So I set an early alarm because based on the information, the terrain will be relatively slow. Thus to cover such a distance I need an early start (again). Wasn’t very happy to get up, but I didn’t want to wake the others. So I packed swiftly and went on my way.

As expected the terrain wasn’t an easy stroll, but I was content with my progress. Near a lake, I passed Joel, who was eating breakfast. He will catch me soon enough! And indeed after 3 hours I took my first (chips) break and he passed me.

The trail became easier and turned into a 4×4 road. Which are a lot faster. Pleasantly surprised I walked into Adolfström. Still early the coffee shop wasn’t opened yet. I needed to pay the hut for tomorrow in advance, so I just had to wait 15 minutes. I wasn’t the only one waiting. Another Dutch hiker was there. This brave soul didn’t have a tent but a tarp construction. Unfortunately, he already discovered that a tarp and the combination of wind and rain isn’t successful as the rain will be blown into the open spaces of the tarp. So he also wanted to stay in the hut.

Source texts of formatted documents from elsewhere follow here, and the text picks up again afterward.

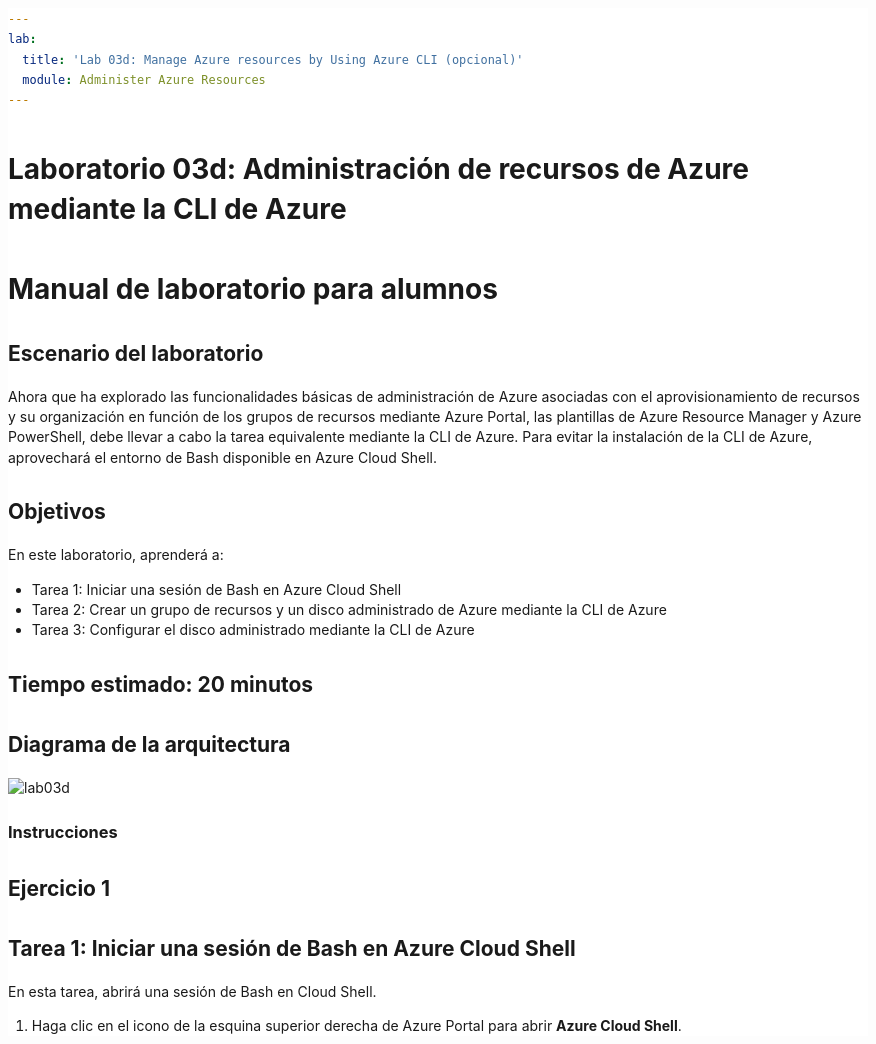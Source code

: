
 ```yaml
---
lab:
  title: 'Lab 03d: Manage Azure resources by Using Azure CLI (opcional)'
  module: Administer Azure Resources
---
```


# Laboratorio 03d: Administración de recursos de Azure mediante la CLI de Azure
# Manual de laboratorio para alumnos

## Escenario del laboratorio

Ahora que ha explorado las funcionalidades básicas de administración de Azure asociadas con el aprovisionamiento de recursos y su organización en función de los grupos de recursos mediante Azure Portal, las plantillas de Azure Resource Manager y Azure PowerShell, debe llevar a cabo la tarea equivalente mediante la CLI de Azure. Para evitar la instalación de la CLI de Azure, aprovechará el entorno de Bash disponible en Azure Cloud Shell.


## Objetivos

En este laboratorio, aprenderá a:

+ Tarea 1: Iniciar una sesión de Bash en Azure Cloud Shell
+ Tarea 2: Crear un grupo de recursos y un disco administrado de Azure mediante la CLI de Azure
+ Tarea 3: Configurar el disco administrado mediante la CLI de Azure

## Tiempo estimado: 20 minutos

## Diagrama de la arquitectura

![lab03d](https://github.com/user-attachments/assets/77e8c892-cc1e-4c85-8643-c9fa3cac8b97)


### Instrucciones

## Ejercicio 1

## Tarea 1: Iniciar una sesión de Bash en Azure Cloud Shell

En esta tarea, abrirá una sesión de Bash en Cloud Shell. 

1. Haga clic en el icono de la esquina superior derecha de Azure Portal para abrir **Azure Cloud Shell**.
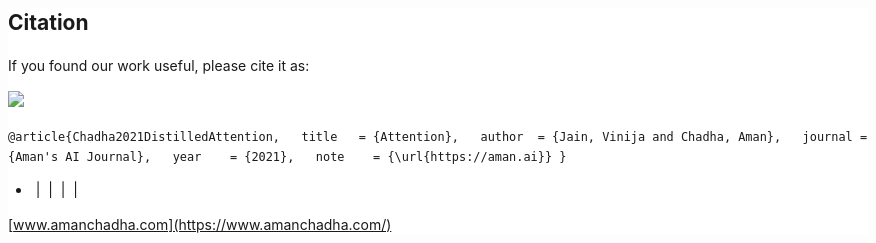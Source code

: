 ## Citation

If you found our work useful, please cite it as:

![](https://aman.ai/images/copy.png)

`@article{Chadha2021DistilledAttention,   title   = {Attention},   author  = {Jain, Vinija and Chadha, Aman},   journal = {Aman's AI Journal},   year    = {2021},   note    = {\url{https://aman.ai}} }`

-  [](https://github.com/amanchadha)|  [](https://citations.amanchadha.com/)|  [](https://twitter.com/i_amanchadha)|  [](mailto:hi@aman.ai)| 

[www.amanchadha.com](https://www.amanchadha.com/)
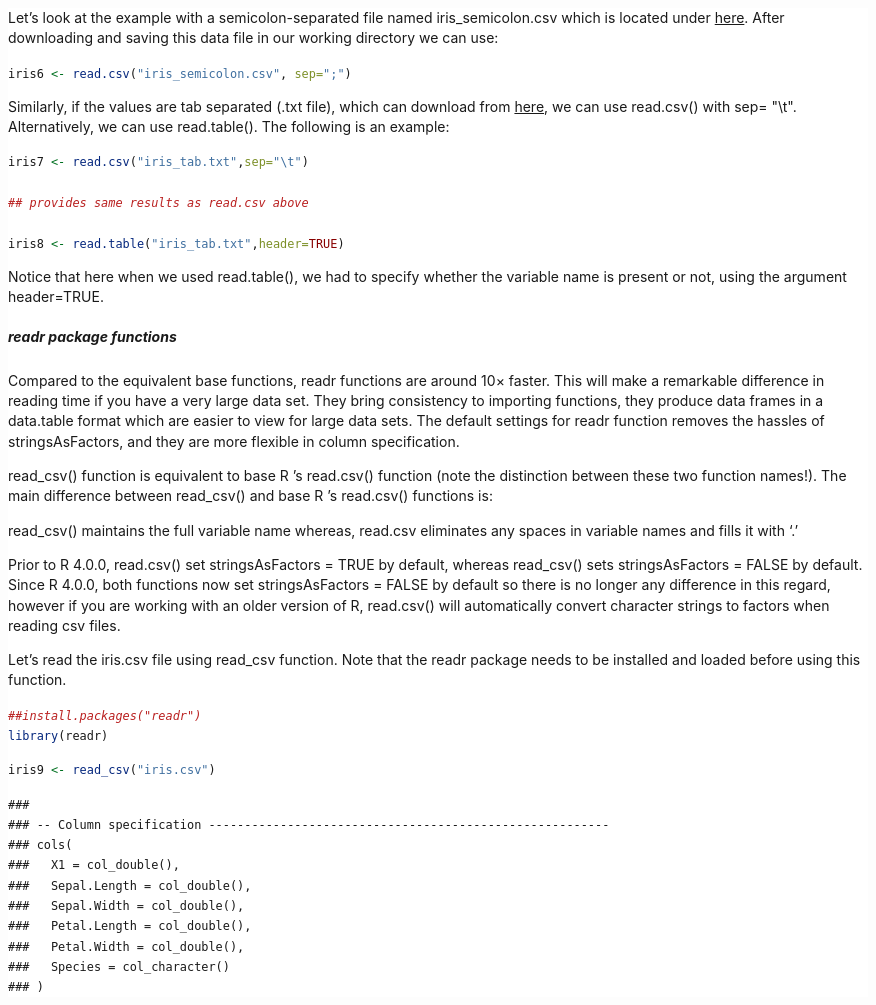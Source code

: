 Let’s look at the example with a semicolon-separated file named iris_semicolon.csv which is located under [here](https://github.com/yanboyang713/RMIT-Data-Repository/blob/main/iris_semicolon.csv). After downloading and saving this data file in our working directory we can use:

```R
iris6 <- read.csv("iris_semicolon.csv", sep=";")
```

Similarly, if the values are tab separated (.txt file), which can download from [here](https://github.com/yanboyang713/RMIT-Data-Repository/blob/main/iris_tab.txt), we can use read.csv() with sep= "\t". Alternatively, we can use read.table(). The following is an example:

```R
iris7 <- read.csv("iris_tab.txt",sep="\t")

## provides same results as read.csv above

iris8 <- read.table("iris_tab.txt",header=TRUE)
```

Notice that here when we used read.table(), we had to specify whether the variable name is present or not, using the argument header=TRUE.

##### readr package functions
Compared to the equivalent base functions, readr functions are around 10× faster. This will make a remarkable difference in reading time if you have a very large data set. They bring consistency to importing functions, they produce data frames in a data.table format which are easier to view for large data sets. The default settings for readr function removes the hassles of stringsAsFactors, and they are more flexible in column specification.

read_csv() function is equivalent to base R ’s read.csv() function (note the distinction between these two function names!). The main difference between read_csv() and base R ’s read.csv() functions is:

read_csv() maintains the full variable name whereas, read.csv eliminates any spaces in variable names and fills it with ‘.’

Prior to R 4.0.0, read.csv() set stringsAsFactors = TRUE by default, whereas read_csv() sets stringsAsFactors = FALSE by default. Since R 4.0.0, both functions now set stringsAsFactors = FALSE by default so there is no longer any difference in this regard, however if you are working with an older version of R, read.csv() will automatically convert character strings to factors when reading csv files.

Let’s read the iris.csv file using read_csv function. Note that the readr package needs to be installed and loaded before using this function.

```R
##install.packages("readr")
library(readr)
```

```R
iris9 <- read_csv("iris.csv")
```

```console
### 
### -- Column specification --------------------------------------------------------
### cols(
###   X1 = col_double(),
###   Sepal.Length = col_double(),
###   Sepal.Width = col_double(),
###   Petal.Length = col_double(),
###   Petal.Width = col_double(),
###   Species = col_character()
### )
```
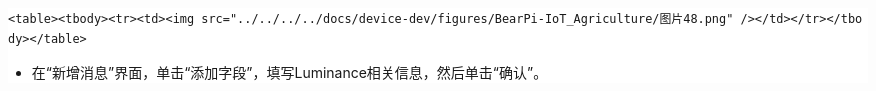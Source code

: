     <table><tbody><tr><td><img src="../../../../docs/device-dev/figures/BearPi-IoT_Agriculture/图片48.png" /></td></tr></tbody></table>

- 在“新增消息”界面，单击“添加字段”，填写Luminance相关信息，然后单击“确认”。
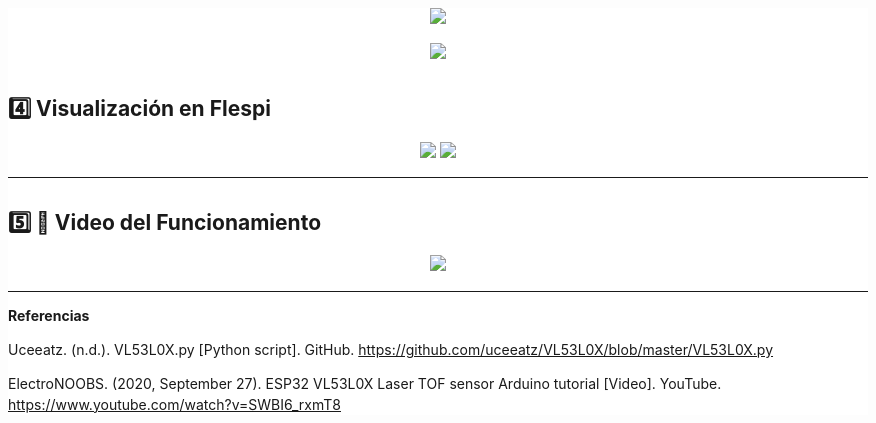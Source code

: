 <p align="center">
  <img src="https://raw.githubusercontent.com/CarlosAlberto193/GPSRuta/main/Imagenes/I.PNG" width="600">
</p>

<p align="center">
  <img src="https://raw.githubusercontent.com/CarlosAlberto193/GPSRuta/main/Imagenes/II.PNG" width="600">
</p>

## 4️⃣ Visualización en Flespi

<p align="center">
  <img src="https://raw.githubusercontent.com/CarlosAlberto193/GPSRuta/main/Imagenes/III.PNG" width="600">
  <img src="https://raw.githubusercontent.com/CarlosAlberto193/GPSRuta/main/Imagenes/IV.PNG" width="600">
</p>

---

## 5️⃣ 🎥 Video del Funcionamiento

<p align="center">
<a href="https://www.loom.com/share/0d9059122437448ea6a69cadac07e5d0?sid=b8c2a7d5-d41c-49e3-a4b6-1dc6bff5fa8a">
  <img src="https://cdn.loom.com/sessions/thumbnails/71c11acc4538480fadf84b376de30c20-fdd36f698e4ab127.jpg" width="750">
</a>
</p>


---
**Referencias**

Uceeatz. (n.d.). VL53L0X.py [Python script]. GitHub. https://github.com/uceeatz/VL53L0X/blob/master/VL53L0X.py

ElectroNOOBS. (2020, September 27). ESP32 VL53L0X Laser TOF sensor Arduino tutorial [Video]. YouTube. https://www.youtube.com/watch?v=SWBI6_rxmT8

The lady of the coffee shop could not understand that we both spoke Dutch, and were there at the same time, but weren’t together. This made for a confusing situation especially as she only accepted cash, but he didn’t carry any cash (why??) so I lent him cash and sent him a Tikkie. Eventually, when I booked only one night she finally understood that we were complete strangers to each other. The guy sprinted off to the boat that would take him across the lake (8km walk otherwise). I wanted to walk everything, plus I didn’t want to pay for the boat, therefore I stayed behind got a coffee, and relaxed for a bit. Then it was time for the lake section. Very beautiful, but again not very fast.

A little bit after lunchtime I arrived at the drop-off location of the boat. I enjoyed my lunch there and so far so good. I still needed to cover 20km, but with the long daylight, I had plenty of time.

However, my feet thought differently about another 20km. Those pussy feet of mine were tired and even though the terrain was perfect, I was really slow. So I put some music on and pushed on. The kilometers crept by and finally, I reached the first hut. But still got 15 km to go. Still slow I took a break hoping it would help, but only more parts started to hurt. Now my ankles were painful as well. I took 1 paracetamol (for adults 2 tablets is the regular amount) because I didn’t want to push my body too far. At 36.5km I called it a day. Tomorrow 28km is not ideal, but my limit was reached and for now, there wasn’t a good enough reason to push further.

I set up camp, were many mosquitoes again, so I ate dinner inside the tent and fell asleep quickly.

Kungsleden – day 19

The final day.

I did set an alarm for the slim chance that the sky would be clear and I could do Sytertoppen. One glance was enough, but as I was already awake I might as well start hiking. So I packed up and left. Soon I was walking through the mist and just in time I put on rain gear. I did picture my final day a bit differently and the lack of view saddened me. So I was a bit downcast.

Luckily I crossed paths with a fellow hiker who invited me for a chat underneath his umbrella-ella-ella. His happiness put me in a better mood. After an hour and a half, I reached the emergency hut where an elderly couple was already sitting. Despite being in their seventies they were still hiking and camping in wind and rain. Something I admire and hope will be my future (if my knees and hips last that long). At one point they said that they were heading on and I couldn’t stay behind. In a much better mood, I continued to the final hut.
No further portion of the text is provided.